ORISE Provides Radiation Expertise as NASA Prepares Mars Science Laboratory Launch

ORISE Provides  Radiation Expertise as NASA Prepares Mars Science Laboratory Launch

Artist's concept of NASA's Mars Science Laboratory. Photo courtesy of NASA/JPL-Caltech.

The Oak Ridge Institute for Science and Education (ORISE) has played a key role in preparing the civilian and military emergency medicine communities in advance of the 2011 launch of the Mars Science Laboratory rover by the National Aeronautics and Space Administration (NASA) and the California Institute of Technology.

As part of the U.S. Department of Energy's (DOE) Advanced Launch Support Group, experts from the Radiation Emergency Assistance Center/Training Site (REAC/TS) are educating emergency personnel in at least five hospitals on external and internal decontamination and providing technical review and comments on NASA planning documents.

REAC/TS personnel are also providing medical/health physics support during launch preparation activities, on-site during and after the launch, as necessary.

REAC/TS provided similar support to NASA’s 1997 launch of the Cassini space probe, the October 1990 Ulysses launch, the October 1989 Galileo launch, and most recently the 2006 New Horizons deep space probe launch to Pluto.

New Horizons, a 1,000-pound, grand-piano-sized probe, is powered by the decay of 24 pounds of plutonium pellets as it journeys on a three-billion-mile, nearly 10-year trek to Pluto then Charon, Pluto’s primary moon.

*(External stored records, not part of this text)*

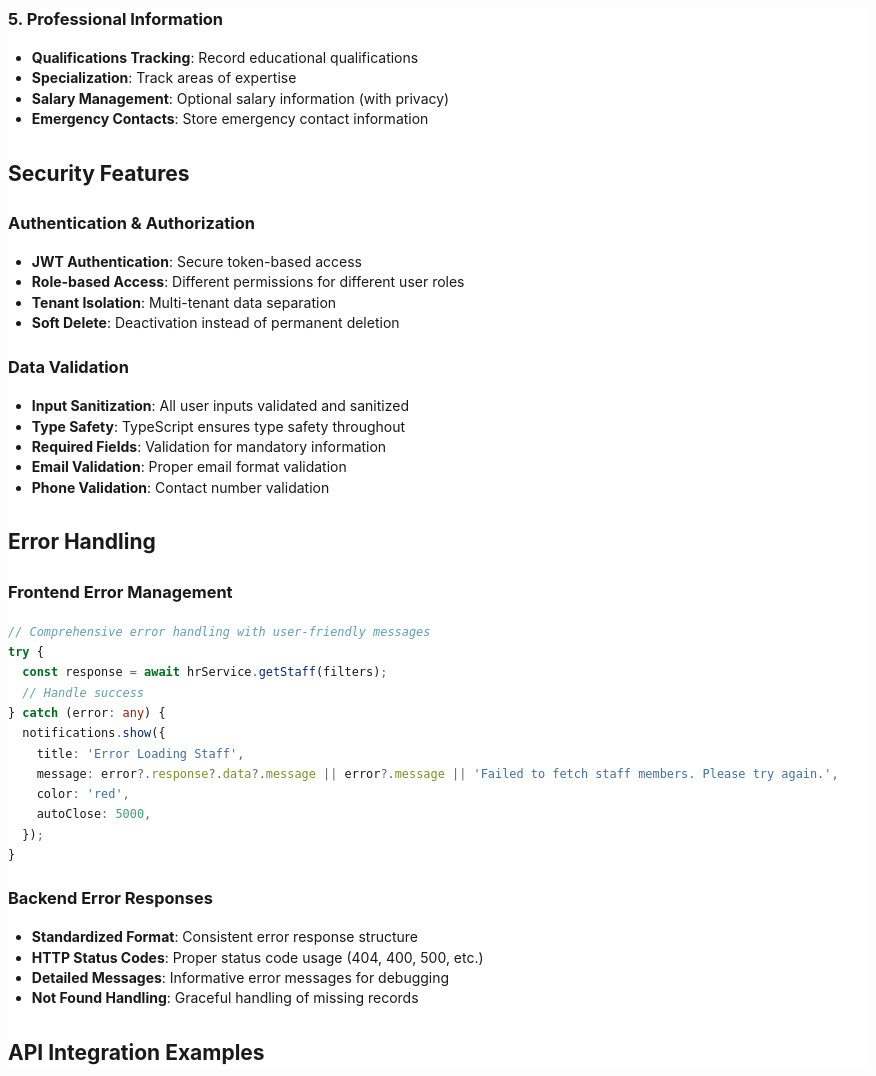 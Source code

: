 ### 5. Professional Information
- **Qualifications Tracking**: Record educational qualifications
- **Specialization**: Track areas of expertise
- **Salary Management**: Optional salary information (with privacy)
- **Emergency Contacts**: Store emergency contact information

## Security Features

### Authentication & Authorization
- **JWT Authentication**: Secure token-based access
- **Role-based Access**: Different permissions for different user roles
- **Tenant Isolation**: Multi-tenant data separation
- **Soft Delete**: Deactivation instead of permanent deletion

### Data Validation
- **Input Sanitization**: All user inputs validated and sanitized
- **Type Safety**: TypeScript ensures type safety throughout
- **Required Fields**: Validation for mandatory information
- **Email Validation**: Proper email format validation
- **Phone Validation**: Contact number validation

## Error Handling

### Frontend Error Management
```typescript
// Comprehensive error handling with user-friendly messages
try {
  const response = await hrService.getStaff(filters);
  // Handle success
} catch (error: any) {
  notifications.show({
    title: 'Error Loading Staff',
    message: error?.response?.data?.message || error?.message || 'Failed to fetch staff members. Please try again.',
    color: 'red',
    autoClose: 5000,
  });
}
```

### Backend Error Responses
- **Standardized Format**: Consistent error response structure
- **HTTP Status Codes**: Proper status code usage (404, 400, 500, etc.)
- **Detailed Messages**: Informative error messages for debugging
- **Not Found Handling**: Graceful handling of missing records

## API Integration Examples
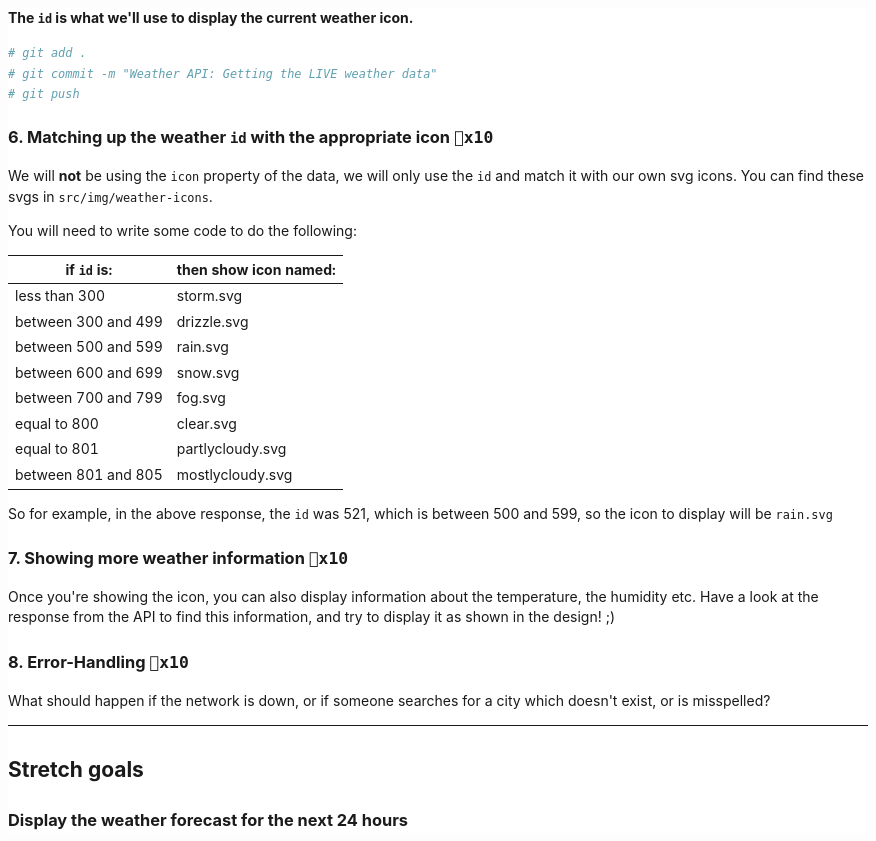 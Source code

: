 **The `id` is what we'll use to display the current weather icon.**

```sh
# git add .
# git commit -m "Weather API: Getting the LIVE weather data"
# git push
```

### 6. Matching up the weather `id` with the appropriate icon <kbd>🔑x10</kbd>

We will **not** be using the `icon` property of the data, we will only use the `id` and match it with our own svg icons. You can find these svgs in `src/img/weather-icons`.

You will need to write some code to do the following:

| if `id` is:         | then show icon named: |
| ------------------- | --------------------- |
| less than 300       | storm.svg             |
| between 300 and 499 | drizzle.svg           |
| between 500 and 599 | rain.svg              |
| between 600 and 699 | snow.svg              |
| between 700 and 799 | fog.svg               |
| equal to 800        | clear.svg             |
| equal to 801        | partlycloudy.svg      |
| between 801 and 805 | mostlycloudy.svg      |

So for example, in the above response, the `id` was 521, which is between 500 and 599, so the icon to display will be `rain.svg`

### 7. Showing more weather information <kbd>🔑x10</kbd>

Once you're showing the icon, you can also display information about the temperature, the humidity etc.
Have a look at the response from the API to find this information, and try to display it as shown in the design! ;)

### 8. Error-Handling <kbd>🔑x10</kbd>

What should happen if the network is down, or if someone searches for a city which doesn't exist, or is misspelled?

---

## Stretch goals

### Display the weather forecast for the next 24 hours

New Horizons was launched on a one-way trip into space and will not return to Earth.

While the odds were against a radiation accident occurring either during launch preparations or the launch itself, NASA and DOE enlisted the expertise of REAC/TS health physicists and physicians to prepare emergency response personnel on the correct techniques in the event of an anomaly.